Task to track the issue where probes that are far away from EU like China and Costa Rica often disconnect and reconnect. Latency is only 256ms, so our previous timeout of 2seconds and now 4seconds should have been enough.

Currently we're trying https://github.com/uNetworking/uWebSockets.js

patrykcieszkowski commented 2 years ago

Both, the server and the client track the ping/pong timeout. If the client doesn't receive the ping request on time (pingInterval), it closes the connection with error ping timeout, and disconnects. The server captures the disconnect and reports transport close. On the flip side, if the server doesn't receive pong response on time (pingTimeout), it reports ping timeout, and the client sees it as severed connection - reports transport close error.

https://github.com/socketio/socket.io/issues/3191 https://github.com/socketio/socket.io/issues/4333

either way, the issue is due to timeout.

jimaek commented 2 years ago

Small summary:

Some probes are just too far away and should be working correctly
TCP + keep-alive + pings should more or less handle those issues without constant re-connections
Current 4000ms timeout x2 retries seems too high. EU to Costa Rica is only 250ms latency.
We need to disconnect probes only if we are certain it has real internet issues and can't process real tests. Thats why a lower timeout is needed
Assume in the near future we will get A LOT of low quality probes. The system should be able to handle them gracefully without re-connecting every 10 seconds

MartinKolarik commented 1 year ago

Not sure how relevant this still is.

jimaek commented 1 year ago

It is and a lot. We just need to setup proper logging first to see all the problems

alexey-yarmosh commented 1 year ago

So I've managed to reproduce the issue using https://github.com/tylertreat/comcast tool. Ping timeouts for my local probe stably occurs on the GPRS and sometimes on EDGE network quality (https://github.com/tylertreat/comcast#network-condition-profiles).

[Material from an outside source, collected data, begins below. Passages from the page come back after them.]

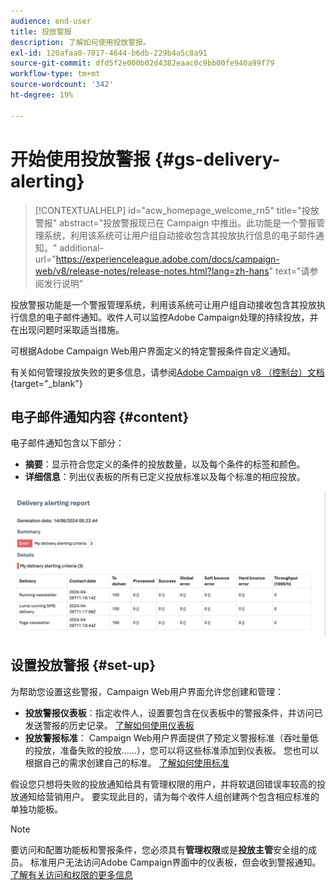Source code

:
 ```yaml
---
audience: end-user
title: 投放警报
description: 了解如何使用投放警报。
exl-id: 120afaa0-7017-4644-b6db-229b4a5c8a91
source-git-commit: dfd5f2e000b02d4382eaac0c9bb00fe940a99f79
workflow-type: tm+mt
source-wordcount: '342'
ht-degree: 19%

---
```


# 开始使用投放警报 {#gs-delivery-alerting}


>[!CONTEXTUALHELP]
>id="acw_homepage_welcome_rn5"
>title="投放警报"
>abstract="投放警报现已在 Campaign 中推出。此功能是一个警报管理系统，利用该系统可让用户组自动接收包含其投放执行信息的电子邮件通知。"
>additional-url="https://experienceleague.adobe.com/docs/campaign-web/v8/release-notes/release-notes.html?lang=zh-hans" text="请参阅发行说明"

投放警报功能是一个警报管理系统，利用该系统可让用户组自动接收包含其投放执行信息的电子邮件通知。收件人可以监控Adobe Campaign处理的持续投放，并在出现问题时采取适当措施。

可根据Adobe Campaign Web用户界面定义的特定警报条件自定义通知。

有关如何管理投放失败的更多信息，请参阅[Adobe Campaign v8 （控制台）文档](https://experienceleague.adobe.com/en/docs/campaign/campaign-v8/send/failures/delivery-failures#send){target="_blank"}

## 电子邮件通知内容 {#content}

电子邮件通知包含以下部分：

* **摘要**：显示符合您定义的条件的投放数量，以及每个条件的标签和颜色。
* **详细信息**：列出仪表板的所有已定义投放标准以及每个标准的相应投放。

![](assets/alerting-email.png)

## 设置投放警报 {#set-up}

为帮助您设置这些警报，Campaign Web用户界面允许您创建和管理：

* **投放警报仪表板**：指定收件人，设置要包含在仪表板中的警报条件，并访问已发送警报的历史记录。 [了解如何使用仪表板](../msg/delivery-alerting-dashboards.md)
* **投放警报标准**： Campaign Web用户界面提供了预定义警报标准（吞吐量低的投放，准备失败的投放……），您可以将这些标准添加到仪表板。 您也可以根据自己的需求创建自己的标准。 [了解如何使用标准](../msg/delivery-alerting-criteria.md)

假设您只想将失败的投放通知给具有管理权限的用户，并将软退回错误率较高的投放通知给营销用户。 要实现此目的，请为每个收件人组创建两个包含相应标准的单独功能板。

>[!NOTE]
>
>要访问和配置功能板和警报条件，您必须具有&#x200B;**管理权限**&#x200B;或是&#x200B;**投放主管**&#x200B;安全组的成员。 标准用户无法访问Adobe Campaign界面中的仪表板，但会收到警报通知。 [了解有关访问和权限的更多信息](../get-started/permissions.md)
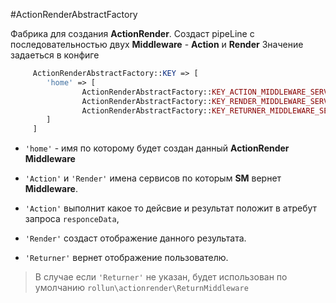 #ActionRenderAbstractFactory

Фабрика для создания **ActionRender**. 
Создаст pipeLine с последовательностью двух **Middleware** - **Action** и **Render**
Значение задаеться в конфиге

```php
     ActionRenderAbstractFactory::KEY => [
        'home' => [
                ActionRenderAbstractFactory::KEY_ACTION_MIDDLEWARE_SERVICE => 'Action',
                ActionRenderAbstractFactory::KEY_RENDER_MIDDLEWARE_SERVICE => 'Render'
                ActionRenderAbstractFactory::KEY_RETURNER_MIDDLEWARE_SERVICE => 'Returner' //not require
        ]
     ]
```
* `'home'` - имя по которому будет создан данный **ActionRender Middleware**

* `'Action'` и `'Render'` имена сервисов по которым **SM** вернет **Middleware**. 

* `'Action'` выполнит какое то дейсвие и результат положит в атребут запроса `responceData`, 

* `'Render'` создаст отображение данного результата.

* `'Returner'` вернет отображение пользователю.
> В случае если `'Returner'` не указан, будет использован по умолчанию `rollun\actionrender\ReturnMiddleware`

I've tried switching socket.io transport from 'websocket' to 'polling' and different combinations of that, but nothing changed.

One of the faulty probes is located on VPS that we own. It disconnects ~10 times an hour and reconnects in a few seconds. The VPS seems to be slow and unresponsive during ssh. Network speed tests shows max latency of 1000ms. Seems like throughput regularly drops for a few seconds. So all of that points to the server network problems that we are not able to deal with.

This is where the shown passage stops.